Connie Francis singles chronology
| "My Heart Has a Mind of Its Own" (1960) | "Many Tears Ago" (1960) | "Where the Boys Are" (1961) |

= Many Tears Ago =

"Many Tears Ago" is a song written by Winfield Scott and most notably performed by Connie Francis, who released it as a single in late 1960 under MGM Records.

== Connie Francis version ==
=== Background ===
Before "Many Tears Ago", "My Heart Has a Mind of Its Own" had become Francis' second consecutive A-side to top the Billboard Hot 100 reaching No. 1 on the chart dated 26 September 1960 and holding there the following week. The single also marked Francis' final appearance of the R&B charts at No. 11.
=== Release and reception ===
Following the success she would release "Many Tears Ago" as a seven inch single in October 1960 under MGM Records. It was backed by a Neapolitan song, "Senza Mama (With No One)" on the B-side, which was later included in her More Italian Favorites album, released a month later. Francis would highlight the single in her appearance at the Copacabana, for her live album Connie Francis at the Copa.
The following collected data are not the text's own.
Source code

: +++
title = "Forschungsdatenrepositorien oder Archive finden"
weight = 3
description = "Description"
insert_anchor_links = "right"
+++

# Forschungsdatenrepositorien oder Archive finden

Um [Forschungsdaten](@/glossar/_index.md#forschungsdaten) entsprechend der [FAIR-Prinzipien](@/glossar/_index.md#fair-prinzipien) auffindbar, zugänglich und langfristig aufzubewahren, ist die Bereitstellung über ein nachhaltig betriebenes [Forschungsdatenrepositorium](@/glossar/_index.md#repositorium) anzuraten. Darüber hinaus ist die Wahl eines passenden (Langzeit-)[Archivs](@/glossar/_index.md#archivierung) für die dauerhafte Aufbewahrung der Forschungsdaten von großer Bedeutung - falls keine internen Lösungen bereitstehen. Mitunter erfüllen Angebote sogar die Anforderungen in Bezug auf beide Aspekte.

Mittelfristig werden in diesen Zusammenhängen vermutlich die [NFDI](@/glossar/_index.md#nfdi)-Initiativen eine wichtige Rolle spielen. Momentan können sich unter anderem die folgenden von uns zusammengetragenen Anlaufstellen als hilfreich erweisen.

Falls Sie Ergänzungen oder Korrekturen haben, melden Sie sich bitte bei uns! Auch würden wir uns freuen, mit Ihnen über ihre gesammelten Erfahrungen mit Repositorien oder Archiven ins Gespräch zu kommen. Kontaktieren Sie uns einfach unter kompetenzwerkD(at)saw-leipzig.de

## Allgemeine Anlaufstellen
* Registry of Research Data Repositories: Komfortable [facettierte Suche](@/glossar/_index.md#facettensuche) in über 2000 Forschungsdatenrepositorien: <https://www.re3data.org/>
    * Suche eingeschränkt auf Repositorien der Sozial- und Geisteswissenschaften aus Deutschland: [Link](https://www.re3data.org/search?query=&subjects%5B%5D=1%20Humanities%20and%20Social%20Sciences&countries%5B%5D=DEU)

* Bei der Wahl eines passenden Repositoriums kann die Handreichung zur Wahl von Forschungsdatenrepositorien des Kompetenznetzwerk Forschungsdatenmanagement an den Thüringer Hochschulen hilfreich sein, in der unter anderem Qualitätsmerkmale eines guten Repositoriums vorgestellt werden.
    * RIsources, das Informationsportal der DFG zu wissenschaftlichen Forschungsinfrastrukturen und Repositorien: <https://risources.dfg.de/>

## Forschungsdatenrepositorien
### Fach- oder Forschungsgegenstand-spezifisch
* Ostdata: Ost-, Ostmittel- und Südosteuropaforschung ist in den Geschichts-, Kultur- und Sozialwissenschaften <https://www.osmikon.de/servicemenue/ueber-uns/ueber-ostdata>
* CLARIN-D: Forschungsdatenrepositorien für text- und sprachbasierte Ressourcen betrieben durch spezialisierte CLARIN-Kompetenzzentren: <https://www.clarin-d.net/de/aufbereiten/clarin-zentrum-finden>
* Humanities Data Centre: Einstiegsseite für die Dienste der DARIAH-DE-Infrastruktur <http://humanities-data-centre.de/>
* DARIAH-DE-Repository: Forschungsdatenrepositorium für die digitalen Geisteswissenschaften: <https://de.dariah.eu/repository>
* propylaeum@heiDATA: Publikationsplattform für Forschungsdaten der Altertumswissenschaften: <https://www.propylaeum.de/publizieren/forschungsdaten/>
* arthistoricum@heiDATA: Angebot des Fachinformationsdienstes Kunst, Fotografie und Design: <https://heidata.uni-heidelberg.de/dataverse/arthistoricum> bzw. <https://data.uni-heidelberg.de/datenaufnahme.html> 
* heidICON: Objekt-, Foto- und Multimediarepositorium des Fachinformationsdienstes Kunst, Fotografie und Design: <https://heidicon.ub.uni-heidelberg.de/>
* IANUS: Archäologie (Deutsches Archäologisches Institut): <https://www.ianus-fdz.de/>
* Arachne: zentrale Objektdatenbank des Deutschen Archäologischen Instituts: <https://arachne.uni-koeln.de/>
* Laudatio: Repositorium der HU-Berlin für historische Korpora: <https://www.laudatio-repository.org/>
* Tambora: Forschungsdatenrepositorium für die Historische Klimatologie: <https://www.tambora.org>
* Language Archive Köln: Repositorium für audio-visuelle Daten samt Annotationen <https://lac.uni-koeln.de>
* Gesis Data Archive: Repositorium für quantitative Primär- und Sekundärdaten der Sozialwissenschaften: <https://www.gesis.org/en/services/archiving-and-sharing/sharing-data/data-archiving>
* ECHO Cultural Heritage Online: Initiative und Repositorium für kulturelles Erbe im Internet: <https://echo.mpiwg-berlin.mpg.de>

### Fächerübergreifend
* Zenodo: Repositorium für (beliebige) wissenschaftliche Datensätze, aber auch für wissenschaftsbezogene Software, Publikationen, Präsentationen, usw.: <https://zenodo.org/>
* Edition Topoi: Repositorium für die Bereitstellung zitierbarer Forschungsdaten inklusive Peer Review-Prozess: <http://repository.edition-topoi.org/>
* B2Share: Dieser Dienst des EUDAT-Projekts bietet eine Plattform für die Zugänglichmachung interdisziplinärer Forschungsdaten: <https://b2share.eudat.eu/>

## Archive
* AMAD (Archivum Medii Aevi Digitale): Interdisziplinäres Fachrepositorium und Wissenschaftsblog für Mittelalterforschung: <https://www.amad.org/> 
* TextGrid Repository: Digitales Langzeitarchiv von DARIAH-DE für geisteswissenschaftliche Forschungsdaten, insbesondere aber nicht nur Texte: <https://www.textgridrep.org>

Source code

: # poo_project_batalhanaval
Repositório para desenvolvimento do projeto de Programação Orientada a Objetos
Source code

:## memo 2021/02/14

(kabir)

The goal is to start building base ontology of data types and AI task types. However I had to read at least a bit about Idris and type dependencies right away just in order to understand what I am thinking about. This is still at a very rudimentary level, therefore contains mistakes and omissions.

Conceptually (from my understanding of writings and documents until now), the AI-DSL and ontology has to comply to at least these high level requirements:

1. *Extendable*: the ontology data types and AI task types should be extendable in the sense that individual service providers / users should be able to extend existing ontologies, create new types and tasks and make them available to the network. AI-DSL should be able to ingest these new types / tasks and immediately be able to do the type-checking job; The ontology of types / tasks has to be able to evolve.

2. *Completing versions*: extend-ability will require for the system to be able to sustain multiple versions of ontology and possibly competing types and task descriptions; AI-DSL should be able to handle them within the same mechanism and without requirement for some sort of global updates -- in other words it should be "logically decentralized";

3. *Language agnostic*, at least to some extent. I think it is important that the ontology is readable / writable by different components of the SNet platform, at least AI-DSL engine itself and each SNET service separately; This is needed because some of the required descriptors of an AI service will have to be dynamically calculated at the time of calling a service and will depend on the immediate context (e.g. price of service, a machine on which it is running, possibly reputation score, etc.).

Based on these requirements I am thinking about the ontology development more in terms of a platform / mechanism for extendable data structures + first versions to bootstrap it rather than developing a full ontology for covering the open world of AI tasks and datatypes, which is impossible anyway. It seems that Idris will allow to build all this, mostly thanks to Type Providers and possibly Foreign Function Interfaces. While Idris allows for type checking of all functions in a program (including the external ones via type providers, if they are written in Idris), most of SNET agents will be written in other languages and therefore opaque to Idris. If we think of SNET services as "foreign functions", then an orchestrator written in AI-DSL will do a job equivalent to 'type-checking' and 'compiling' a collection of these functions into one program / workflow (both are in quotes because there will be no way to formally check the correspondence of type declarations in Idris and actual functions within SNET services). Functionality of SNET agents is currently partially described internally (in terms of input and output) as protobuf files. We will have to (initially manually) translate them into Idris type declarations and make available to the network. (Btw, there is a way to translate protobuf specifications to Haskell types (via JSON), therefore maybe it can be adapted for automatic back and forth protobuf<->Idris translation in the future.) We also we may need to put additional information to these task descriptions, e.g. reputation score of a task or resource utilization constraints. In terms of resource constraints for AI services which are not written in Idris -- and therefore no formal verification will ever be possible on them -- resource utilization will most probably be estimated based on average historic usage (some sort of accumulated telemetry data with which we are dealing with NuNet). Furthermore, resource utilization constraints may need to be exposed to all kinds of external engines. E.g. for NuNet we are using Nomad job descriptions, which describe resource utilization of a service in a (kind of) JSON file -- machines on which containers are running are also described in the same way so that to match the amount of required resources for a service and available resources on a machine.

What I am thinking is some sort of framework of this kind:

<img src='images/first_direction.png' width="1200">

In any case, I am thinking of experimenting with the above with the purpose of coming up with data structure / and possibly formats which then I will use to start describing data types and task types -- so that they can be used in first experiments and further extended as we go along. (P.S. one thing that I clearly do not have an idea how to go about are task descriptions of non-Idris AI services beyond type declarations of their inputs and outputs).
Cashbox magazine reviewed the single in November and said that her "waxing" of the song will keep her high in the charts and noted that "...tune is an up beat weeper with a 'Singing The Blues' flavor, which the lark shuffles thru in her coin-catching style", also calling the B-side a "...beautiful Neapolitan affair".
=== Chart performance ===
"Many Tears Ago" reached No. 7 on the Billboard Hot 100, No. 9 on the Cashbox Top 100 Singles, and peaked at No. 6 on the Record World (then called Music Vendor) singles chart. Outside of America the single sold well, reaching No. 6 in Canada, and peaking at No. 12 on the UK Record Retailer Singles Chart in early 1961. In Australia the single reached No. 18.

The single's B-side, "Senza Mama (With No One)", reached No. 87 on the Billboard Hot 100 and No. 95 on the Record World (then called Music Vendor) singles chart.

=== Track listing ===
7" vinyl single
- "Many Tears Ago" - 1:53
- "Senza Mama (With No One)" – 4:01

==Other versions==
- "Big" Tiny Little released a version of the song on his 1961 album "Big" Tiny Little In Person.
- Willie Bobo released a version of the song on his 1968 album Spanish Blues Band.
- Ray Condo & His Ricochets released a version of the song on their 2000 album High & Wild.
- Emmy Rossum released a version of the song on her 2013 album Sentimental Journey.